The 1960s Business and the Economy: Overview
The 1960s Business and the Economy: Overview
The American economy flourished during the 1960s, as it had during the previous decade. Despite dips at various points throughout the decade, the Dow Jones Industrial Average, a composite of the prices of thirty top U.S. industrial stocks, and the figure most often quoted when evaluating stock market activity, steadily rose. In January 1966, it topped 1,000 for the first time. Increasing numbers of Americans owned stock and, between 1962 and 1968, stock market growth outdistanced the booming market (or bull market) of the 1920s. Inflation (an increase in currency circulating in the economy, leading to a sharp decrease in its value and a rise in prices) and recession (a temporary decrease in business activity at a time when it had been thriving) were familiar words to business and economy watchers during the 1960s, and in decades to come. However, unlike the 1920s, the 1960s stock market boom was not followed by a depression (an extended period characterized by decreased business activity, increased joblessness, and falling wages and prices).
Despite this prosperity, major shifts were occurring in American business and the workforce. Preexisting corporations were merging and becoming larger, more powerful conglomerates. Consumers increasingly were doing their shopping at discount chain stores and their dining at inexpensive fast-food restaurants, leading to a decrease in the number of single-proprietor businesses. Small farms, and a cherished American way of life, were becoming extinct. Larger, often corporate-owned, farms were replacing family farms, and newly developed farm technology was increasing farm output. Meanwhile, manufacturers were relocating from the Northeast and Midwest to nonunion Southern states, taking jobs with them and robbing industrial cities of their vitality. Manufacturers also were opening factories in foreign countries to take further advantage of cheap labor.
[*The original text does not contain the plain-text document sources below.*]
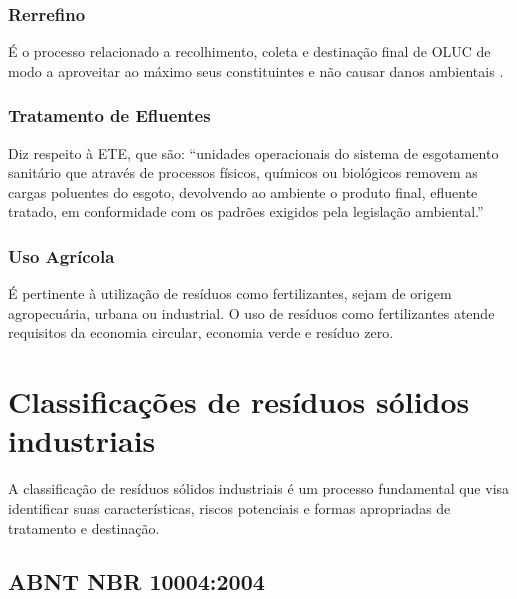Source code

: \subsubsection{Rerrefino} 

É o processo relacionado a recolhimento, coleta e destinação final de \gls{OLUC} de modo a aproveitar ao máximo seus constituintes e não causar danos ambientais \cite{diagnostico_cristine}.

\subsubsection{Tratamento de Efluentes}

Diz respeito à \gls{ETE}, que são: “unidades operacionais do sistema de esgotamento sanitário que através de processos físicos, químicos ou biológicos removem as cargas poluentes do esgoto, devolvendo ao ambiente o produto final,  efluente tratado, em conformidade com os padrões exigidos pela legislação ambiental.” \parencite{casan_ete_2023}

\subsubsection{Uso Agrícola}

É pertinente à utilização de resíduos como fertilizantes, sejam de origem agropecuária, urbana ou industrial. O uso de resíduos como fertilizantes atende requisitos da economia circular, economia verde e resíduo zero. \cite{diagnostico_cristine}


\section{Classificações de resíduos sólidos industriais}

A classificação de resíduos sólidos industriais é um processo fundamental que visa identificar suas características, riscos potenciais e formas apropriadas de tratamento e destinação. 

\subsection{ABNT NBR 10004:2004}

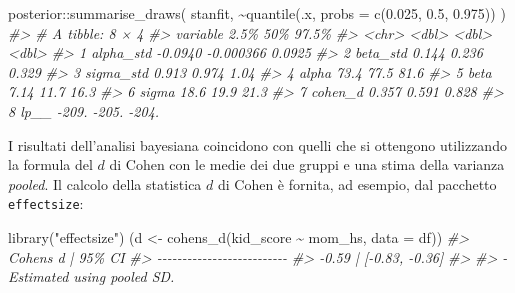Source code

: \documentclass[
  10pt,
  italian,
  a4paper,
  extrafontsizes,onecolumn,openright
  ]{memoir}
\newenvironment{Shaded}{\begin{snugshade}}{\end{snugshade}}
\newcommand{\AttributeTok}[1]{\textcolor[rgb]{0.77,0.63,0.00}{#1}}
\newcommand{\CommentTok}[1]{\textcolor[rgb]{0.56,0.35,0.01}{\textit{#1}}}
\newcommand{\FloatTok}[1]{\textcolor[rgb]{0.00,0.00,0.81}{#1}}
\newcommand{\FunctionTok}[1]{\textcolor[rgb]{0.00,0.00,0.00}{#1}}
\newcommand{\NormalTok}[1]{#1}
\newcommand{\OtherTok}[1]{\textcolor[rgb]{0.56,0.35,0.01}{#1}}
\newcommand{\SpecialCharTok}[1]{\textcolor[rgb]{0.00,0.00,0.00}{#1}}
\newcommand{\StringTok}[1]{\textcolor[rgb]{0.31,0.60,0.02}{#1}}
\begin{document}
\begin{Shaded}
\begin{Highlighting}[]
\NormalTok{posterior}\SpecialCharTok{::}\FunctionTok{summarise\_draws}\NormalTok{(}
\NormalTok{  stanfit, }
  \SpecialCharTok{\textasciitilde{}}\FunctionTok{quantile}\NormalTok{(.x, }\AttributeTok{probs =} \FunctionTok{c}\NormalTok{(}\FloatTok{0.025}\NormalTok{, }\FloatTok{0.5}\NormalTok{, }\FloatTok{0.975}\NormalTok{))}
\NormalTok{)}
\CommentTok{\#\textgreater{} \# A tibble: 8 × 4}
\CommentTok{\#\textgreater{}   variable     \textasciigrave{}2.5\%\textasciigrave{}       \textasciigrave{}50\%\textasciigrave{}   \textasciigrave{}97.5\%\textasciigrave{}}
\CommentTok{\#\textgreater{}   \textless{}chr\textgreater{}         \textless{}dbl\textgreater{}       \textless{}dbl\textgreater{}     \textless{}dbl\textgreater{}}
\CommentTok{\#\textgreater{} 1 alpha\_std   {-}0.0940   {-}0.000366    0.0925}
\CommentTok{\#\textgreater{} 2 beta\_std     0.144     0.236       0.329 }
\CommentTok{\#\textgreater{} 3 sigma\_std    0.913     0.974       1.04  }
\CommentTok{\#\textgreater{} 4 alpha       73.4      77.5        81.6   }
\CommentTok{\#\textgreater{} 5 beta         7.14     11.7        16.3   }
\CommentTok{\#\textgreater{} 6 sigma       18.6      19.9        21.3   }
\CommentTok{\#\textgreater{} 7 cohen\_d      0.357     0.591       0.828 }
\CommentTok{\#\textgreater{} 8 lp\_\_      {-}209.     {-}205.       {-}204.}
\end{Highlighting}
\end{Shaded}

I risultati dell'analisi bayesiana coincidono con quelli che si ottengono utilizzando la formula del \(d\) di Cohen con le medie dei due gruppi e una stima della varianza \emph{pooled}. Il calcolo della statistica \(d\) di Cohen è fornita, ad esempio, dal pacchetto \texttt{effectsize}:

\begin{Shaded}
\begin{Highlighting}[]
\FunctionTok{library}\NormalTok{(}\StringTok{"effectsize"}\NormalTok{)}
\NormalTok{(d }\OtherTok{\textless{}{-}} \FunctionTok{cohens\_d}\NormalTok{(kid\_score }\SpecialCharTok{\textasciitilde{}}\NormalTok{ mom\_hs, }\AttributeTok{data =}\NormalTok{ df))}
\CommentTok{\#\textgreater{} Cohen\textquotesingle{}s d |         95\% CI}
\CommentTok{\#\textgreater{} {-}{-}{-}{-}{-}{-}{-}{-}{-}{-}{-}{-}{-}{-}{-}{-}{-}{-}{-}{-}{-}{-}{-}{-}{-}{-}}
\CommentTok{\#\textgreater{} {-}0.59     | [{-}0.83, {-}0.36]}
\CommentTok{\#\textgreater{} }
\CommentTok{\#\textgreater{} {-} Estimated using pooled SD.}
\end{Highlighting}
\end{Shaded}
\end{document}
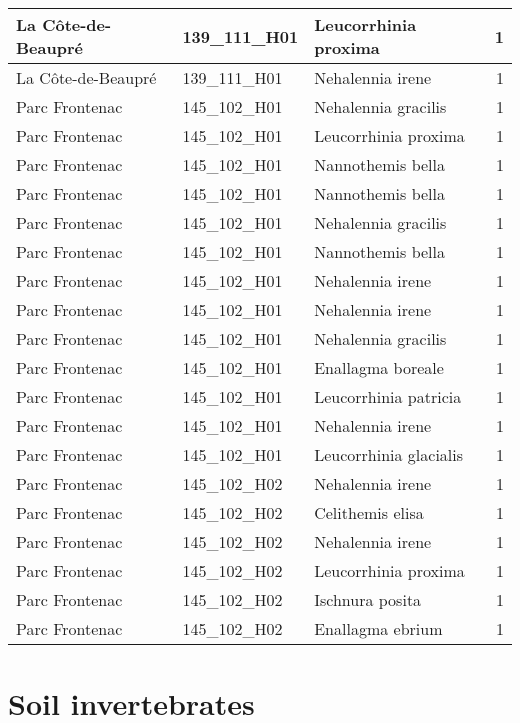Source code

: \documentclass[
]{book}
\begin{document}
\begin{tabular}{l|l|l|r}
\hline
La Côte-de-Beaupré & 139\_111\_H01 & Leucorrhinia proxima & 1\\
\hline
La Côte-de-Beaupré & 139\_111\_H01 & Nehalennia irene & 1\\
\hline
Parc Frontenac & 145\_102\_H01 & Nehalennia gracilis & 1\\
\hline
Parc Frontenac & 145\_102\_H01 & Leucorrhinia proxima & 1\\
\hline
Parc Frontenac & 145\_102\_H01 & Nannothemis bella & 1\\
\hline
Parc Frontenac & 145\_102\_H01 & Nannothemis bella & 1\\
\hline
Parc Frontenac & 145\_102\_H01 & Nehalennia gracilis & 1\\
\hline
Parc Frontenac & 145\_102\_H01 & Nannothemis bella & 1\\
\hline
Parc Frontenac & 145\_102\_H01 & Nehalennia irene & 1\\
\hline
Parc Frontenac & 145\_102\_H01 & Nehalennia irene & 1\\
\hline
Parc Frontenac & 145\_102\_H01 & Nehalennia gracilis & 1\\
\hline
Parc Frontenac & 145\_102\_H01 & Enallagma boreale & 1\\
\hline
Parc Frontenac & 145\_102\_H01 & Leucorrhinia patricia & 1\\
\hline
Parc Frontenac & 145\_102\_H01 & Nehalennia irene & 1\\
\hline
Parc Frontenac & 145\_102\_H01 & Leucorrhinia glacialis & 1\\
\hline
Parc Frontenac & 145\_102\_H02 & Nehalennia irene & 1\\
\hline
Parc Frontenac & 145\_102\_H02 & Celithemis elisa & 1\\
\hline
Parc Frontenac & 145\_102\_H02 & Nehalennia irene & 1\\
\hline
Parc Frontenac & 145\_102\_H02 & Leucorrhinia proxima & 1\\
\hline
Parc Frontenac & 145\_102\_H02 & Ischnura posita & 1\\
\hline
Parc Frontenac & 145\_102\_H02 & Enallagma ebrium & 1\\
\hline
\end{tabular}

\hypertarget{soil-invertebrates}{%
\chapter{Soil invertebrates}\label{soil-invertebrates}}
\end{document}
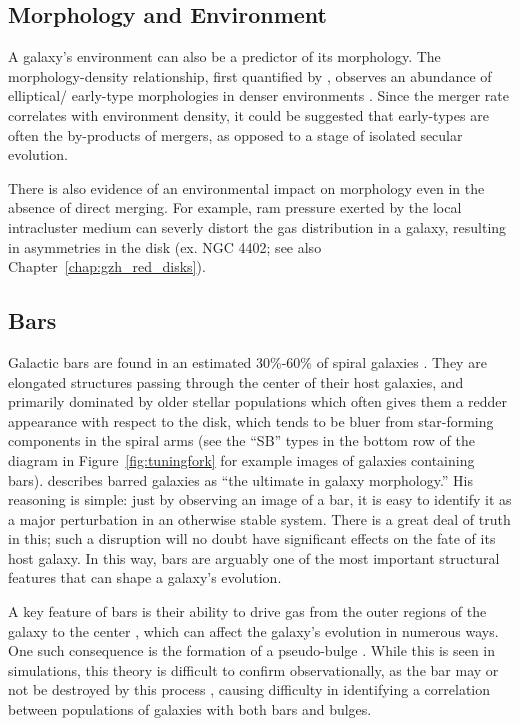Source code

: \subsection{Morphology and Environment}

A galaxy's environment can also be a predictor of its morphology. The morphology-density relationship, first quantified by \citet{Dressler1980}, observes an abundance of elliptical/ early-type morphologies in denser environments \citep{deSouza1982,Postman1984}. Since the merger rate correlates with environment density, it could be suggested that early-types are often the by-products of mergers, as opposed to a stage of isolated secular evolution. 

There is also evidence of an environmental impact on morphology even in the absence of direct merging. For example, ram pressure \citep{Gunn1972} exerted by the local intracluster medium can severly distort the gas distribution in a galaxy, resulting in asymmetries in the disk (ex. NGC 4402; see also Chapter~\ref{chap:gzh_red_disks}).  

\subsection{Bars}

Galactic bars are found in an estimated 30\%-60\% of spiral galaxies \citep{Sellwood1993}. They are elongated structures passing through the center of their host galaxies, and primarily dominated by older stellar populations \citep{Eskridge2002} which often gives them a redder appearance with respect to the disk, which tends to be bluer from star-forming components in the spiral arms (see the ``SB'' types in the bottom row of the diagram in Figure~\ref{fig:tuningfork} for example images of galaxies containing bars). \citet{Buta2013} describes barred galaxies as ``the ultimate in galaxy morphology.'' His reasoning is simple: just by observing an image of a bar, it is easy to identify it as a major perturbation in an otherwise stable system. There is a great deal of truth in this; such a disruption will no doubt have significant effects on the fate of its host galaxy. In this way, bars are arguably one of the most important structural features that can shape a galaxy's evolution. 

A key feature of bars is their ability to drive gas from the outer regions of the galaxy to the center \citep{Athanassoula1992,Friedli1993,Sellwood1993,Shlosman1989,Ann2005}, which can affect the galaxy's evolution in numerous ways. One such consequence is the formation of a pseudo-bulge \citep{Kormendy2004,Sheth2005}. While this is seen in simulations, this theory is difficult to confirm observationally, as the bar may or not be destroyed by this process \citep{Athanassoula2005}, causing difficulty in identifying a correlation between populations of galaxies with both bars and bulges.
These shifts led to a decline in the power of unions.
America was becoming less reliant on industrial and manufacturing industries, as the rapid development of high-tech electronics led to the dawn of the Information Age. Now more than ever, workers found themselves sitting at desks and pushing papers, rather than tilling the soil, working on assembly lines, or making products with their hands. Adding to all this was the increasing presence of women in the workforce. Some took jobs for practical purposes, such as to add to the family income. Young women, in particular, were also being affected by the growing feminist movement. They wanted the freedom to choose their own lifestyles, to pursue professional careers, and to have alternatives to being full-time homemakers.
The automobile boom of the 1950s continued into the 1960s. However, car buyers increasingly chose smaller, less-expensive, more energy-efficient cars. Many of these were produced by foreign automakers. The Detroit automakers soon developed their own lines of smaller, sportier cars.
During the 1960s, big business increasingly offered financial support to the arts. Museums and performing arts organizations were unable to meet rising expenses solely on the basis of ticket sales or admission fees. Corporate America increasingly funded arts organizations, resulting in waves of publicity and goodwill for big business.
In 1965, President Lyndon Johnson declared that he envisioned the United States evolving into a "Great Society," a nation of abundance, in which poverty and blight would be eradicated. In such a nation, all American workers would have jobs, and all would be sufficiently paid. However, the events of the decade, and of those to come, derailed plans for Johnson's "Great Society."